稽古なる人生

人生は稽古、そのひとり言的な空間

中学校で柔道部に入ったのは強くなりたかったから。

2020年03月11日 | つれづれ


本当は剣道をしたかったが残念なことに中学校には柔道部しか無かった。
テレビでは柔道一直線というドラマをやっていた時代で柔道部に入った者は多かった。
私は生まれつき身体が硬くて柔道向きでは無い。
弱いので1軍には入れず、2軍チームの次鋒をやらされた。
試合では「負けなければ良い」とだけ指示された。
相手と組んで、力ずくで踏ん張って、引き分けにすれば良しというわけだ。

なぜ柔道をやりたかったのか?

これは兄弟喧嘩が多かったせいだ。
小さな揉め事を含めると毎日のように喧嘩した。
兄たちにそんな記憶は無いと思うが、長兄と次兄と日替わりなら、向こうは隔日、こっちは毎日である。
以前にも書いたが長兄はいきなり殴りつけてくるタイプ。次兄はのしかかって上から唾を落とすタイプ。
いずれにして負けるのがくやしくてくやしくて、オンオン声をあげて泣いたことが何回もある。
「泣いたほうが負けや」と母親に言われたが、泣くも泣かないも負けは負けである。
勉強でも喧嘩でも、何をしても兄たちに敵わない自分が情けなく辛かった。

長兄は高校に行き、大阪城の修道館で少林寺拳法を学び始めた。
長兄、最初は合気道をやっていたはずだが、すぐに少林寺拳法に転向した。
京橋駅あたりで朝鮮高校の不良からカツアゲをされたからだと知ったのはずいぶんあとのこと。
カツアゲに対抗するには合気道では間に合わないと考えたようだ。

次兄は相撲部だか相撲同好会だか作って、それなりに身体を鍛えていた。
今でもそうだがストイックで、独りトレーニングをするのが好きなタイプだった。

そうなると、何もしていない私はますます喧嘩で負けてしまう。だから柔道部。
通信教育の空手というのも雑誌に載ってたが、通信教育の空手では強くはならないと思っていた。
それに、月の小遣いが300円で、通信教育代は払えないという事情もあった。

中高一貫なので柔道部には高校生もいる。
高校生の領内(りょうない)先輩に聞いたのは「少林寺拳法に勝つ技は無いですか?」だった。
領内先輩はう~んと考え込んでいたが「カニばさみが使えそうやな」と言い特訓してくれた。
相手に向かって身体を水平にジャンプして、左右の足で相手を挟んで倒すのである。

ある日、自宅の庭で、長兄が少林寺拳法の形稽古をしていた。
私も柔道着に着替えて庭に降り勝負を挑んだ。
構え合っていきなりカニばさみを使うと見事に長兄はひっくり返った。
長兄は飛び起きて追いかけてきたが「勝負はついたぞ」と私は逃げた。
本来なら倒して寝技に持ち込むところだが、押さえ込んでも殴られるのはごめんである。

いちおう武道の形を取ったので喧嘩にはならなかった。
その頃から殴り合いの喧嘩は徐々に少なくなったと記憶している。

殴られて顔が腫れあがって口が開かなくても平気な顔して夕食を食べた事もあった。
実家の廊下の天井に、しばらくの間、点々と私の鼻血が飛び散ったあとが付いていた記憶もある。
しかし殴られるより精神的に辛かったのは次兄による陰湿な押さえこみだった。

兄弟仲は良くなかった。

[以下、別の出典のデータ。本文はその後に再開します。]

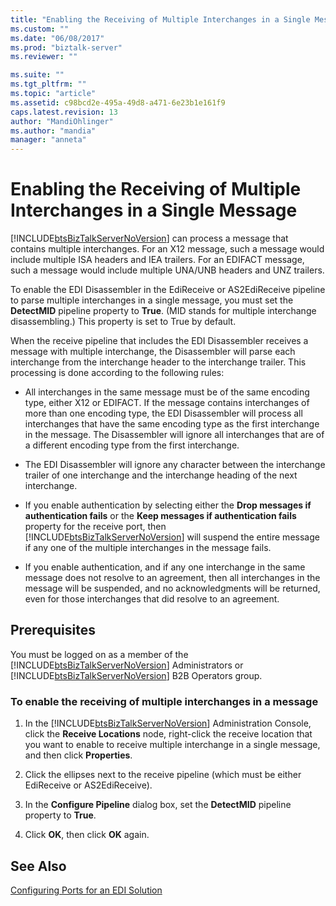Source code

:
 ```yaml
---
title: "Enabling the Receiving of Multiple Interchanges in a Single Message | Microsoft Docs"
ms.custom: ""
ms.date: "06/08/2017"
ms.prod: "biztalk-server"
ms.reviewer: ""

ms.suite: ""
ms.tgt_pltfrm: ""
ms.topic: "article"
ms.assetid: c98bcd2e-495a-49d8-a471-6e23b1e161f9
caps.latest.revision: 13
author: "MandiOhlinger"
ms.author: "mandia"
manager: "anneta"
---
```

# Enabling the Receiving of Multiple Interchanges in a Single Message
[!INCLUDE[btsBizTalkServerNoVersion](../includes/btsbiztalkservernoversion-md.md)] can process a message that contains multiple interchanges. For an X12 message, such a message would include multiple ISA headers and IEA trailers. For an EDIFACT message, such a message would include multiple UNA/UNB headers and UNZ trailers.  
  
 To enable the EDI Disassembler in the EdiReceive or AS2EdiReceive pipeline to parse multiple interchanges in a single message, you must set the **DetectMID** pipeline property to **True**. (MID stands for multiple interchange disassembling.) This property is set to True by default.  
  
 When the receive pipeline that includes the EDI Disassembler receives a message with multiple interchange, the Disassembler will parse each interchange from the interchange header to the interchange trailer. This processing is done according to the following rules:  
  
-   All interchanges in the same message must be of the same encoding type, either X12 or EDIFACT. If the message contains interchanges of more than one encoding type, the EDI Disassembler will process all interchanges that have the same encoding type as the first interchange in the message. The Disassembler will ignore all interchanges that are of a different encoding type from the first interchange.  
  
-   The EDI Disassembler will ignore any character between the interchange trailer of one interchange and the interchange heading of the next interchange.  
  
-   If you enable authentication by selecting either the **Drop messages if authentication fails** or the **Keep messages if authentication fails** property for the receive port, then [!INCLUDE[btsBizTalkServerNoVersion](../includes/btsbiztalkservernoversion-md.md)] will suspend the entire message if any one of the multiple interchanges in the message fails.  
  
-   If you enable authentication, and if any one interchange in the same message does not resolve to an agreement, then all interchanges in the message will be suspended, and no acknowledgments will be returned, even for those interchanges that did resolve to an agreement.  
  
## Prerequisites  
 You must be logged on as a member of the [!INCLUDE[btsBizTalkServerNoVersion](../includes/btsbiztalkservernoversion-md.md)] Administrators or [!INCLUDE[btsBizTalkServerNoVersion](../includes/btsbiztalkservernoversion-md.md)] B2B Operators group.  
  
### To enable the receiving of multiple interchanges in a message  
  
1.  In the [!INCLUDE[btsBizTalkServerNoVersion](../includes/btsbiztalkservernoversion-md.md)] Administration Console, click the **Receive Locations** node, right-click the receive location that you want to enable to receive multiple interchange in a single message, and then click **Properties**.  
  
2.  Click the ellipses next to the receive pipeline (which must be either EdiReceive or AS2EdiReceive).  
  
3.  In the **Configure Pipeline** dialog box, set the **DetectMID** pipeline property to **True**.  
  
4.  Click **OK**, then click **OK** again.  
  
## See Also  
 [Configuring Ports for an EDI Solution](../core/configuring-ports-for-an-edi-solution.md)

機会があれば長兄と次兄をやっつけてやろうと画策していたのがその頃の私だ。
いや、それより「ほうっておいてくれ」「俺にかまわんでくれ」の気持ちが強かった。

あまりに喧嘩ばかりするので母親はあきらめていた。
父親は自分自身の生活ペースを乱されるのでそれだけを怒っていた。

どこにも助けは無かったのだ。


(中学校の柔道部、右上の端が私)

負け犬だけにはなりたくないとは思っていた。
本気で中卒で働く道を探したりしていた。
ひたすら家を出たかったのだ。

おかげで精神的には強くなった。
今でも少々のことではへこたれない。

高校では剣道部に入った。
剣道は自分に合うと思っていたがそうで無いことにすぐ気づいた。
気づいたが他に出来るものも無い。剣道は高校を卒業後に中断し、再開して今も細々と続いている。

誰かと身体を張った喧嘩をすることはもう無いだろうと思う。